According to the military records and files, John Hartley Robertson was classic lifetime soldier. He started enlistment at a young age, excelled, and was accepted into the Green Berets early on. Robertson spent a good amount of the 1960s working behind enemy lines as a paratrooper and coordinator for bombings of North Vietnam. There was a significant amount of coordination with CIA activities as well, so Robertson was definitely going to find himself in challenging situations on just about every assignment or mission.

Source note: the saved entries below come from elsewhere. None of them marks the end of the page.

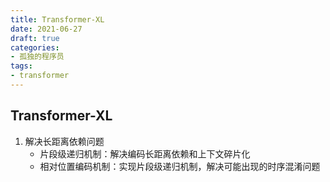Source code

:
 ```yaml
---
title: Transformer-XL
date: 2021-06-27
draft: true
categories:
- 孤独的程序员
tags:
- transformer
---
```


## Transformer-XL

1. 解决长距离依赖问题
   * 片段级递归机制：解决编码长距离依赖和上下文碎片化
   * 相对位置编码机制：实现片段级递归机制，解决可能出现的时序混淆问题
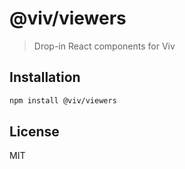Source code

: # @viv/viewers

> Drop-in React components for Viv

## Installation

```sh
npm install @viv/viewers
```

## License

MIT
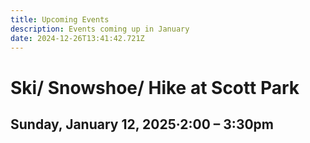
 ```yaml
---
title: Upcoming Events
description: Events coming up in January
date: 2024-12-26T13:41:42.721Z
---
```

# Ski/ Snowshoe/ Hike at Scott Park

## Sunday, January 12, 2025·2:00 – 3:30pm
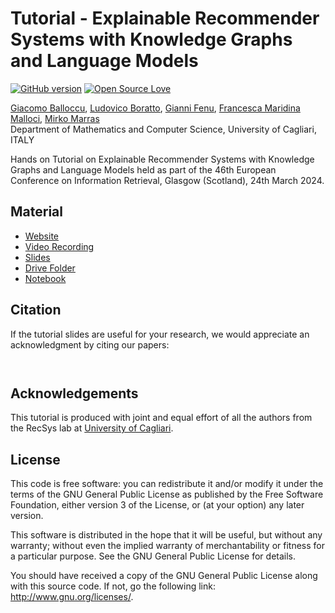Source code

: # Tutorial - Explainable Recommender Systems with Knowledge Graphs and Language Models


[![GitHub version](https://badge.fury.io/gh/boennemann%2Fbadges.svg)](http://badge.fury.io/gh/boennemann%2Fbadges)
[![Open Source Love](https://badges.frapsoft.com/os/gpl/gpl.svg?v=102)](https://github.com/ellerbrock/open-source-badge/)

[Giacomo Balloccu](https://scholar.google.com/citations?user=SKF5qv8AAAAJ),
[Ludovico Boratto](https://scholar.google.com/citations?user=1unjC10AAAAJ),
[Gianni Fenu](https://scholar.google.com/citations?user=riCjuhkAAAAJ),
[Francesca Maridina Malloci](https://scholar.google.com/citations?user=H56pYLcAAAAJ&hl=it),
[Mirko Marras](https://scholar.google.com/citations?user=JZhqKBIAAAAJ)
<br/>Department of Mathematics and Computer Science, University of Cagliari, ITALY

Hands on Tutorial on Explainable Recommender Systems with Knowledge Graphs and Language Models held as part of the 46th European Conference on Information Retrieval, Glasgow (Scotland), 24th March 2024. 


## Material
- [Website](https://explainablerecsys.github.io/ecir2024/)
- [Video Recording]()
- [Slides]()
- [Drive Folder]()
- [Notebook]()


## Citation 
If the tutorial slides are useful for your research, we would appreciate an acknowledgment by citing our papers:

```


```




## Acknowledgements
This tutorial is produced with joint and equal effort of all the authors from the RecSys lab at [University of Cagliari](https://www.unica.it/unica/en/homepage.page).


## License
This code is free software: you can redistribute it and/or modify it under the terms of the GNU General Public License as published by the Free Software Foundation, either version 3 of the License, or (at your option) any later version.

This software is distributed in the hope that it will be useful, but without any warranty; without even the implied warranty of merchantability or fitness for a particular purpose. See the GNU General Public License for details.

You should have received a copy of the GNU General Public License along with this source code. If not, go the following link: http://www.gnu.org/licenses/.


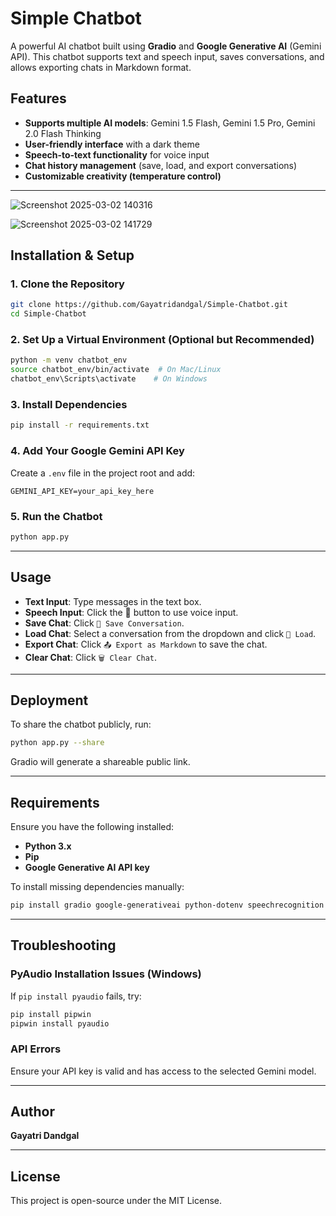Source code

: # Simple Chatbot

A powerful AI chatbot built using **Gradio** and **Google Generative AI** (Gemini API). This chatbot supports text and speech input, saves conversations, and allows exporting chats in Markdown format.

## Features
- **Supports multiple AI models**: Gemini 1.5 Flash, Gemini 1.5 Pro, Gemini 2.0 Flash Thinking
- **User-friendly interface** with a dark theme
- **Speech-to-text functionality** for voice input
- **Chat history management** (save, load, and export conversations)
- **Customizable creativity (temperature control)**

---
![Screenshot 2025-03-02 140316](https://github.com/user-attachments/assets/654fd48c-0392-4405-8288-59fab899cd2d)


![Screenshot 2025-03-02 141729](https://github.com/user-attachments/assets/dcbec0ef-bd89-43b5-a505-cf2fb7865740)



## Installation & Setup

### **1. Clone the Repository**
```bash
git clone https://github.com/Gayatridandgal/Simple-Chatbot.git
cd Simple-Chatbot
```

### **2. Set Up a Virtual Environment (Optional but Recommended)**
```bash
python -m venv chatbot_env
source chatbot_env/bin/activate  # On Mac/Linux
chatbot_env\Scripts\activate    # On Windows
```

### **3. Install Dependencies**
```bash
pip install -r requirements.txt
```

### **4. Add Your Google Gemini API Key**
Create a `.env` file in the project root and add:
```plaintext
GEMINI_API_KEY=your_api_key_here
```

### **5. Run the Chatbot**
```bash
python app.py
```

---

## Usage
- **Text Input**: Type messages in the text box.
- **Speech Input**: Click the 🎤 button to use voice input.
- **Save Chat**: Click `💾 Save Conversation`.
- **Load Chat**: Select a conversation from the dropdown and click `📂 Load`.
- **Export Chat**: Click `📤 Export as Markdown` to save the chat.
- **Clear Chat**: Click `🗑️ Clear Chat`.

---

## Deployment

To share the chatbot publicly, run:
```bash
python app.py --share
```
Gradio will generate a shareable public link.

---


## Requirements
Ensure you have the following installed:
- **Python 3.x**
- **Pip**
- **Google Generative AI API key**

To install missing dependencies manually:
```bash
pip install gradio google-generativeai python-dotenv speechrecognition pyaudio
```

---

## Troubleshooting
### **PyAudio Installation Issues (Windows)**
If `pip install pyaudio` fails, try:
```bash
pip install pipwin
pipwin install pyaudio
```

### **API Errors**
Ensure your API key is valid and has access to the selected Gemini model.

---

## Author
**Gayatri Dandgal**

---

## License
This project is open-source under the MIT License.

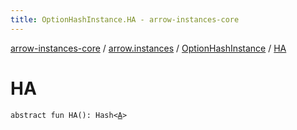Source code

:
 ```yaml
---
title: OptionHashInstance.HA - arrow-instances-core
---
```


[arrow-instances-core](../../index.html) / [arrow.instances](../index.html) / [OptionHashInstance](index.html) / [HA](./-h-a.html)

# HA

`abstract fun HA(): Hash<`[`A`](index.html#A)`>`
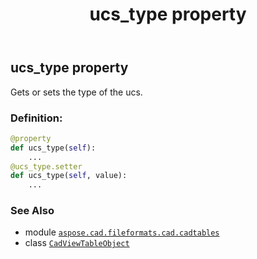 ﻿---
title: ucs_type property
second_title: Aspose.CAD for Python via .NET API References
description: 
type: docs
weight: 380
url: /python-net/aspose.cad.fileformats.cad.cadtables/cadviewtableobject/ucs_type/
is_root: false
---

## ucs_type property


Gets or sets the type of the ucs.
### Definition:
```python
@property
def ucs_type(self):
    ...
@ucs_type.setter
def ucs_type(self, value):
    ...
```

### See Also
* module [`aspose.cad.fileformats.cad.cadtables`](../../)
* class [`CadViewTableObject`](/cad/python-net/aspose.cad.fileformats.cad.cadtables/cadviewtableobject)
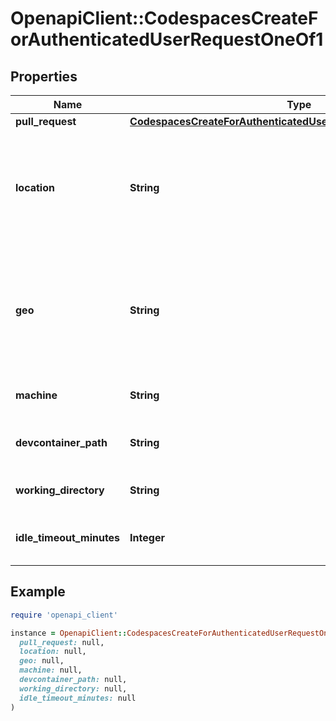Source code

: # OpenapiClient::CodespacesCreateForAuthenticatedUserRequestOneOf1

## Properties

| Name | Type | Description | Notes |
| ---- | ---- | ----------- | ----- |
| **pull_request** | [**CodespacesCreateForAuthenticatedUserRequestOneOf1PullRequest**](CodespacesCreateForAuthenticatedUserRequestOneOf1PullRequest.md) |  |  |
| **location** | **String** | The requested location for a new codespace. Best efforts are made to respect this upon creation. Assigned by IP if not provided. | [optional] |
| **geo** | **String** | The geographic area for this codespace. If not specified, the value is assigned by IP. This property replaces &#x60;location&#x60;, which is being deprecated. | [optional] |
| **machine** | **String** | Machine type to use for this codespace | [optional] |
| **devcontainer_path** | **String** | Path to devcontainer.json config to use for this codespace | [optional] |
| **working_directory** | **String** | Working directory for this codespace | [optional] |
| **idle_timeout_minutes** | **Integer** | Time in minutes before codespace stops from inactivity | [optional] |

## Example

```ruby
require 'openapi_client'

instance = OpenapiClient::CodespacesCreateForAuthenticatedUserRequestOneOf1.new(
  pull_request: null,
  location: null,
  geo: null,
  machine: null,
  devcontainer_path: null,
  working_directory: null,
  idle_timeout_minutes: null
)
```

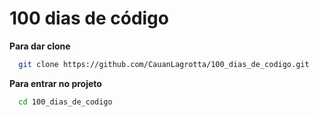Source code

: # 100 dias de código

 **Para dar clone**
```bash
  git clone https://github.com/CauanLagrotta/100_dias_de_codigo.git
```

**Para entrar no projeto**
```bash
  cd 100_dias_de_codigo
```
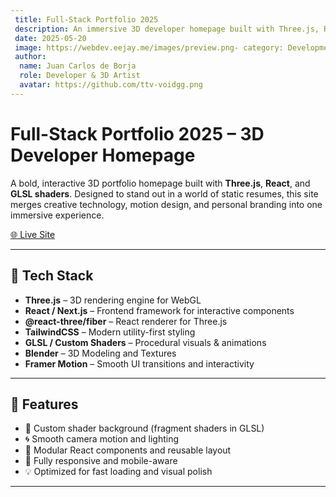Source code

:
 ```yaml
---
 title: Full-Stack Portfolio 2025
 description: An immersive 3D developer homepage built with Three.js, React, and GLSL shaders — showcasing technical creativity in a visually stunning way.
 date: 2025-05-20
 image: https://webdev.eejay.me/images/preview.png- category: Development
 author:
  name: Juan Carlos de Borja
  role: Developer & 3D Artist
  avatar: https://github.com/ttv-voidgg.png  
---
```


# Full-Stack Portfolio 2025 – 3D Developer Homepage

A bold, interactive 3D portfolio homepage built with **Three.js**, **React**, and **GLSL shaders**. Designed to stand out in a world of static resumes, this site merges creative technology, motion design, and personal branding into one immersive experience.

[🌐 Live Site](https://webdev.eejay.me)

---

## 🧰 Tech Stack

- **Three.js** – 3D rendering engine for WebGL
- **React / Next.js** – Frontend framework for interactive components
- **@react-three/fiber** – React renderer for Three.js
- **TailwindCSS** – Modern utility-first styling
- **GLSL / Custom Shaders** – Procedural visuals & animations
- **Blender** – 3D Modeling and Textures
- **Framer Motion** – Smooth UI transitions and interactivity

---

## 🎯 Features

- 🎨 Custom shader background (fragment shaders in GLSL)
- 🌀 Smooth camera motion and lighting
- 🧠 Modular React components and reusable layout
- 📱 Fully responsive and mobile-aware
- 💡 Optimized for fast loading and visual polish

---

However, the soldier seemed to be a natural as a Green Beret and performed well, working regularly in Laos and Cambodia. However, his career seemed to end in 1968 when on one mission Robertson helicopter was shot down. His team escaped being thrown from the landing, but Robertson could not get out. It was assumed he had been captured or died and his body was taken by the Viet Cong.

In the case of Dang Tac Ngoc, the fellow seemed to fit the bill of Robertson’s story. However, Faunce knew Ngoc still needed to be objectively confirmed as the missing soldier, and only fingerprint and DNA would be the proof. So, after much talking, Faunce convinced Ngoc to go to the American Embassy with him in Phnom Penh for fingerprinting verification. However, despite the fingerprints not giving a verified confirmation, the mystery of Ngoc-Robertson continued. In 2012 a documentary was created telling the entire story and paying for Ngoc-Robertson to meet his assumed American family, now living in Canada. However, it was clear to everyone that beside not remembering any English, the fellow didn’t connect with anyone in the family, despite memories.

Additionally, Faunce tried to see if a fellow team soldier Roberson had worked with would trigger a connection. That meeting failed miserably with Ngoc-Robertson not having any memory or connection with the fellow team soldier. This too was filmed as part of the documentary. Faunce was beginning to suspect he was dealing with a fake.

DNA is a powerful too, but it doesn’t always provide what people want. Robertson family wanted to believe he was alive, and so did his ex-teammate. However, Ngoc’s DNA confirmed he was not Robertson never every related to the lost soldier. Faunce probably heard Ngoc’s wife’s yelling in his ears again saying, he’s not an American. And it was probably very true; Ngoc was likely a very tall anomaly who took on a rumored story and then didn’t want to hurt anyone once he was too deep to climb out.